The transport does not support transport. to specify the connection string via code.
CredentialSource
Mandatory
Default: AWS SDK credentials
By default the endpoint uses the SDK to retrieve AWS credentials. The AWS SDK permits a large number of transparent methods for configuring the credentials as outlined in the .NET SDK guidelines.
Example: To manually control the credentials retrieval, specify:
var transport = endpointConfiguration.UseTransport<SqsTransport>();
transport.ClientFactory(() => new AmazonSQSClient(new InstanceProfileAWSCredentials()));
for S3 specify
var transport = endpointConfiguration.UseTransport<SqsTransport>();
var s3Configuration = transport.S3(bucketName, keyPrefix);
s3Configuration.ClientFactory(() => new AmazonS3Client(new InstanceProfileAWSCredentials()));
Region
Mandatory
Default: AWS SDK region
By default the endpoint uses the SDK to retrieve the default AWS region from the AWS_REGION environment variable.

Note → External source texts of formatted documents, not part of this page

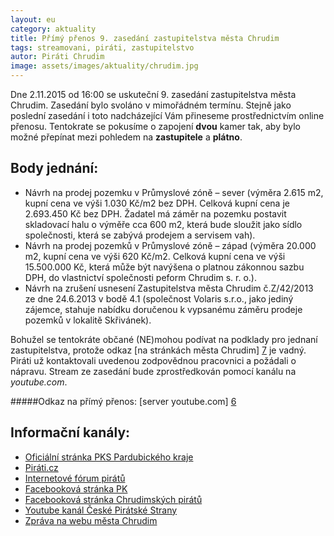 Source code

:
 ```yaml
---
layout: eu
category: aktuality
title: Přímý přenos 9. zasedání zastupitelstva města Chrudim
tags: streamovani, piráti, zastupitelstvo
autor: Piráti Chrudim
image: assets/images/aktuality/chrudim.jpg
---
```


Dne 2.11.2015 od 16:00 se uskuteční 9. zasedání zastupitelstva města Chrudim.
Zasedání bylo svoláno v mimořádném termínu.
Stejně jako poslední zasedání i toto nadcházející Vám přineseme prostřednictvím
online přenosu. Tentokrate se pokusíme o zapojení **dvou** kamer tak, aby bylo možné přepínat mezi pohledem na **zastupitele** a **plátno**.

Body jednání:
-------------
* Návrh na prodej pozemku v Průmyslové zóně – sever (výměra 2.615 m2, kupní cena ve výši 1.030 Kč/m2 bez DPH. Celková kupní cena je 2.693.450 Kč bez DPH. Žadatel má záměr na pozemku postavit skladovací halu o výměře cca 600 m2, která bude sloužit jako sídlo společnosti, která se zabývá prodejem a servisem vah).
* Návrh na prodej pozemků v Průmyslové zóně – západ (výměra 20.000 m2, kupní cena ve výši 620 Kč/m2. Celková kupní cena ve výši 15.500.000 Kč, která může být navýšena o platnou zákonnou sazbu DPH, do vlastnictví společnosti peform Chrudim s. r. o.).
* Návrh na zrušení usnesení Zastupitelstva města Chrudim č.Z/42/2013 ze dne 24.6.2013 v bodě 4.1 (společnost Volaris s.r.o., jako jediný zájemce, stahuje nabídku doručenou k vypsanému záměru prodeje pozemků v lokalitě Skřivánek). 


Bohužel se tentokráte občané (NE)mohou podívat na podklady pro jednaní zastupitelstva, protože odkaz [na stránkách města Chrudim] [7] je vadný.
Piráti už kontaktovali uvedenou zodpovědnou pracovnici a požádali o nápravu.
Stream ze zasedání bude zprostředkován pomocí kanálu na *youtube.com*. 

#####Odkaz na přímý přenos:
[server youtube.com] [6]


Informační kanály:
------------------
* [Oficiální stránka PKS Pardubického kraje][1]
* [Piráti.cz][2]
* [Internetové fórum pirátů][3]
* [Facebooková stránka PK][4]
* [Facebooková stránka Chrudimských pirátů][5]
* [Youtube kanál České Pirátské Strany][8]
* [Zpráva na webu města Chrudim][9]

[1]: https://www.pirati.cz/regiony/pardubicko/start
[2]: https://www.pirati.cz
[3]: https://forum.pirati.cz
[4]: https://www.facebook.com/pages/Pir%C3%A1ti-Pardubick%C3%BD-kraj/161396423900274?ref=ts&fref=ts
[5]: https://www.facebook.com/CeskaPiratskaStranaChrudim?fref=ts
[6]: https://www.youtube.com/watch?v=Kff4HwaQHAw
[7]: http://www.chrudim.eu/mesto/zastupitelstvo-mesta/podklady.html
[8]: https://www.youtube.com/channel/UC_zxYLGrkmrYazYt0MzyVlA
[9]: http://www.chrudim.eu/mesto/aktualne.html/14_3044-2.-listopadu-zaseda-zastupitelstvo-mesta-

This is the Amazon Web Services Region in which to access the SQS service. The value must be a valid AWS region code.
Example: To manually control the region, specify
var transport = endpointConfiguration.UseTransport<SqsTransport>();
transport.ClientFactory(() => new AmazonSQSClient(
new AmazonSQSConfig {
RegionEndpoint = RegionEndpoint.APSoutheast2
}));
for S3 specify
var transport = endpointConfiguration.UseTransport<SqsTransport>();
var s3Configuration = transport.S3(bucketName, keyPrefix);
s3Configuration.ClientFactory(() => new AmazonS3Client(
new AmazonS3Config
{
RegionEndpoint = RegionEndpoint.APSoutheast2
}));
ProxyHost and ProxyPort
Optional
Default: Empty
This is the name of the host of the proxy server that the client must authenticate to.

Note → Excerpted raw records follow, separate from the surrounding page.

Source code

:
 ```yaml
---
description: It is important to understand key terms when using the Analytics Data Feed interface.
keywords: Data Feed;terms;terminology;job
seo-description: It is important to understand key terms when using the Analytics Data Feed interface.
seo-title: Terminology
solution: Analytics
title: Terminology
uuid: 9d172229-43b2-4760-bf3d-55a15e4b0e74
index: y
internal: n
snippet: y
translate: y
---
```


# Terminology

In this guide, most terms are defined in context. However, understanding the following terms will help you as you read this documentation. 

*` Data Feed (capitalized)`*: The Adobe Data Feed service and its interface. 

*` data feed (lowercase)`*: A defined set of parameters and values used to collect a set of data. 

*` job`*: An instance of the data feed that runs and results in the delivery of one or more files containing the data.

var transport = endpointConfiguration.UseTransport<SqsTransport>();
transport.ClientFactory(() => new AmazonSQSClient(
new AmazonSQSConfig {
ProxyCredentials = new NetworkCredential(userName, password),
ProxyHost = "127.0.0.1",
ProxyPort = 8888
}));
for S3 specify
var transport = endpointConfiguration.UseTransport<SqsTransport>();
var s3Configuration = transport.S3(bucketName, keyPrefix);
s3Configuration.ClientFactory(() => new AmazonS3Client(
new AmazonS3Config
{
ProxyCredentials = new NetworkCredential(userName, password),
ProxyHost = "127.0.0.1",
ProxyPort = 8888
}));
It is discouraged to specify username and password in code.
SQS Client
Optional
Default: new AmazonSQSClient()
By default the transport uses a parameterless constructor to build the SQS client. This overrides the default SQS client with a custom one.
Example: To use a custom client, specify:
var transport = endpointConfiguration.UseTransport<SqsTransport>();
transport.ClientFactory(() => new AmazonSQSClient(new AmazonSQSConfig()));
SNS Client
Optional
Default: new AmazonSimpleNotificationServiceClient()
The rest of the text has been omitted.